Depuis sa création, notre organisation a adopté un principe de ''जनता बैंकमा होइन, बैंक जनतामा जानु पर्दछ'', c'est-à-dire que les gens ne viennent pas à la banque, la banque doit aller vers eux. La banque Muktinath Bikas était une exception au moment de sa création, adoptant le modèle de la microfinance pour atteindre la classe sociale inférieure de la population en tant que banque traditionnelle. La direction de la banque s'était engagée à prendre en charge les pauvres pour les intégrer dans l'écosystème financier, mais il était coûteux de fournir et de maintenir ces services. La banque était guidée par sa mission sociale, qui consistait à fournir des services financiers efficaces. La banque a été très claire sur l'impact des services bancaires, qui n'était pas possible sans atteindre les populations rurales et défavorisées. En tant que banquiers, nous ne pouvons pas, sans améliorer le niveau de vie des gens grâce à divers services, être des banquiers extraordinaires parmi les banquiers ordinaires. Ce prix a été une confirmation de notre persévérance et de notre dévouement envers notre principe et nous a encouragés à continuer à servir nos clients/membres.
2. Le prix vous a également fait gagner 100.000 euros, ce qui représente beaucoup d'argent dans le domaine de la microfinance. Comment allez-vous investir cet argent?

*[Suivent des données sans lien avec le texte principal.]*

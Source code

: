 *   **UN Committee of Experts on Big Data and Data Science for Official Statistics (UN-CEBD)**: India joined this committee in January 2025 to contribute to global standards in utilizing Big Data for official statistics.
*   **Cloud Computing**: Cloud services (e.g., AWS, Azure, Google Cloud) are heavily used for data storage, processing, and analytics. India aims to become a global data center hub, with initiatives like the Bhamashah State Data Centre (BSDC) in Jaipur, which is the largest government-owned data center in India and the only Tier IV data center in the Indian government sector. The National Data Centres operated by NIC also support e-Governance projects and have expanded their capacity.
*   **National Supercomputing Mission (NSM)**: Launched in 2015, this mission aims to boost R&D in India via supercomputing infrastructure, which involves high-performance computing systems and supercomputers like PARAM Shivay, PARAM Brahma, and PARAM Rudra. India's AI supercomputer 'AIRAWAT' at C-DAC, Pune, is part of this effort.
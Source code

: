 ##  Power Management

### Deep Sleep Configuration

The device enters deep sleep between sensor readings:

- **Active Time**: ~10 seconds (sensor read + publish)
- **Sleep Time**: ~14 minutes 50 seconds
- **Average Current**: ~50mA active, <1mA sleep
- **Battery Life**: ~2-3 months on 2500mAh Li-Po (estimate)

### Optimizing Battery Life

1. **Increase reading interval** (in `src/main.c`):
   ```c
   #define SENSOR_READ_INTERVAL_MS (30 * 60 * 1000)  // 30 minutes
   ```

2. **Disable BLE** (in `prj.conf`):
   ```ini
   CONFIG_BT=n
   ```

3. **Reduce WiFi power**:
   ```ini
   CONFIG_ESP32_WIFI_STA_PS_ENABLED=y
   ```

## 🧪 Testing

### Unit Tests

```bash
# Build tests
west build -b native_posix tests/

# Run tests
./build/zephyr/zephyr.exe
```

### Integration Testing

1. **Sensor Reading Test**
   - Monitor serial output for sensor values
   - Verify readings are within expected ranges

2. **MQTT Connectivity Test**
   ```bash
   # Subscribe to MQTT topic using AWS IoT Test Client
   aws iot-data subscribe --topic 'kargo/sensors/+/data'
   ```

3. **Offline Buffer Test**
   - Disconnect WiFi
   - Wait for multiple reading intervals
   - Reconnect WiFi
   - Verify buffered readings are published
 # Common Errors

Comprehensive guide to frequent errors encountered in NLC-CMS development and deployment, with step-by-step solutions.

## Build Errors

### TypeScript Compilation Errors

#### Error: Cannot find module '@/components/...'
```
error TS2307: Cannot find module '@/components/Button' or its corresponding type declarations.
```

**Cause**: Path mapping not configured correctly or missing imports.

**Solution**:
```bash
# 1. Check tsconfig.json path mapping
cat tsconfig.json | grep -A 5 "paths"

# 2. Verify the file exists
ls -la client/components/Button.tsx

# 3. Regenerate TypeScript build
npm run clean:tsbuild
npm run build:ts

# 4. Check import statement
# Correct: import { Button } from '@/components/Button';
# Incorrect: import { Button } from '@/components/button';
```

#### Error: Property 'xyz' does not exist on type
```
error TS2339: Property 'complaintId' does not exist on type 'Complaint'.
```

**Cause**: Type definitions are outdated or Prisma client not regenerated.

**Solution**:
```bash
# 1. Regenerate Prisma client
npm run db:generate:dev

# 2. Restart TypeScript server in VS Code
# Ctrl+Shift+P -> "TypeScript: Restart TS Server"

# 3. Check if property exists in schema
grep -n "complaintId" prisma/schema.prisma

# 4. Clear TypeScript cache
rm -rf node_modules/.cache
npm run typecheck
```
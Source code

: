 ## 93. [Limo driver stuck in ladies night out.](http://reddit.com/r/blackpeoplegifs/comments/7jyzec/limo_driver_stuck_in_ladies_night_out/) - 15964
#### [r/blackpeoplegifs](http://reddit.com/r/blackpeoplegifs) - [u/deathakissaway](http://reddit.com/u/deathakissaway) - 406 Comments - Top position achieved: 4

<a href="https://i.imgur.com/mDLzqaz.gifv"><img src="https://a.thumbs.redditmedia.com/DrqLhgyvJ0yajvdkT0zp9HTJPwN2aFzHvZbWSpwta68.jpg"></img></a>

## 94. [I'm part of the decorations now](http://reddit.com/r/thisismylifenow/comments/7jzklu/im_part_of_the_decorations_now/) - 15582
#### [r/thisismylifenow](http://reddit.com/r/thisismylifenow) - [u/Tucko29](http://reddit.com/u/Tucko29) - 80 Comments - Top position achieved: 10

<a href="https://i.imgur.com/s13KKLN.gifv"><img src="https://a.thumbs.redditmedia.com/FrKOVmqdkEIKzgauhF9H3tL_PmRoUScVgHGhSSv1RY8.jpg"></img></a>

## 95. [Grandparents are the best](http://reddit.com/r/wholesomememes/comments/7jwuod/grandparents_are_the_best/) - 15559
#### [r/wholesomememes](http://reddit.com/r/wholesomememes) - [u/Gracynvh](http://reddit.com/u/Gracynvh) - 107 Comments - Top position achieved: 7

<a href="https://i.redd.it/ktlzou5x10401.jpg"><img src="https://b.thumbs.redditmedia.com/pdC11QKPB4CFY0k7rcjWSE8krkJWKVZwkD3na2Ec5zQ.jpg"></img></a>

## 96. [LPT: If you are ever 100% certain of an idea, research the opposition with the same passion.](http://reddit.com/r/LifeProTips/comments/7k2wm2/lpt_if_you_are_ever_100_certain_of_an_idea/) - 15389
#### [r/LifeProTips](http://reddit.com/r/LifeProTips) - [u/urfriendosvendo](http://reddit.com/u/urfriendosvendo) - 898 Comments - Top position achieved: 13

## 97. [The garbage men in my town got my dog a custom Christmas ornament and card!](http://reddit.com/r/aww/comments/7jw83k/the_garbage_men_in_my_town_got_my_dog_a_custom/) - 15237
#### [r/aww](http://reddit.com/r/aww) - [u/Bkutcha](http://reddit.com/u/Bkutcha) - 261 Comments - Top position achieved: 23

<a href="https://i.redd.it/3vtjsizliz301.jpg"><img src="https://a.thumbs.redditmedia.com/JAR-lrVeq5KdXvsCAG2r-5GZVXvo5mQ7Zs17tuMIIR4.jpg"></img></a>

COVID-19 a été un miroir pour nous tous. Il montre l'importance des infrastructures numériques en période de pandémie. À l'heure actuelle, la portée des télécommunications est nationale et la majorité des gens sont en possession de téléphones portables et utilisent les services 3G ou 4G. Par conséquent, si nous sommes capables de communiquer avec eux par téléphone et leur fournir des services par ce moyen, la prise en charge de ces clients potentiels à la banque sera très facile. En outre, nous pouvons réduire le temps de déplacement des personnes qui se rendent à la banque pour bénéficier de divers services bancaires. Bien que la banque ait déjà développé une plateforme de premier niveau de banque numérique, elle nécessite encore beaucoup de personnalisation pour la rendre facile à utiliser également pour les personnes illettrées des zones rurales. Ainsi, avec l'argent de ce prix, la banque travaillera sur son infrastructure numérique en améliorant notamment ses services SMS, ses services bancaires mobiles, son système de paiement QR, ses services bancaires sur Internet, sa culture financière et numérique, ainsi que sa carte de pointage de crédit, en gardant toujours à l'esprit la population rurale.
3. Comment le fait d'avoir remporté le Prix de la microfinance influencera-t-il votre travail à l'avenir?
Le Prix a fourni une plate-forme pour présenter notre travail devant le monde entier, ce dont MNBBL sera toujours reconnaissant au Prix européen de la microfinance. Ce prix ne nous a pas seulement apporté une reconnaissance, il nous a aussi donné la responsabilité de faire mieux à l'avenir pour nos clients/membres. À l'avenir, nous renforcerons notre présence au Népal en ouvrant davantage de points de service et de nouvelles succursales dans les endroits où les gens n'ont pas accès aux secteurs financiers (comme dans la province de Sudur Paschim (extrême ouest)). Nous établirons un partenariat avec d'autres organisations d'EGI (travaillant sur l'efficacité, la croissance et l'impact). Nous avons déjà commencé à effectuer des visites sur le terrain dans différentes régions du Népal afin d'identifier les endroits où il est possible d'étendre les succursales et le processus d'approbation avec notre banque centrale est en cours. En outre, des réunions avec diverses organisations travaillant pour les populations rurales et les petits exploitants sont en cours. Par conséquent, ce prix de la microfinance a mis plus d'énergie et de dynamisme dans notre travail et est essentiel pour faire comprendre notre modèle bancaire aux gens.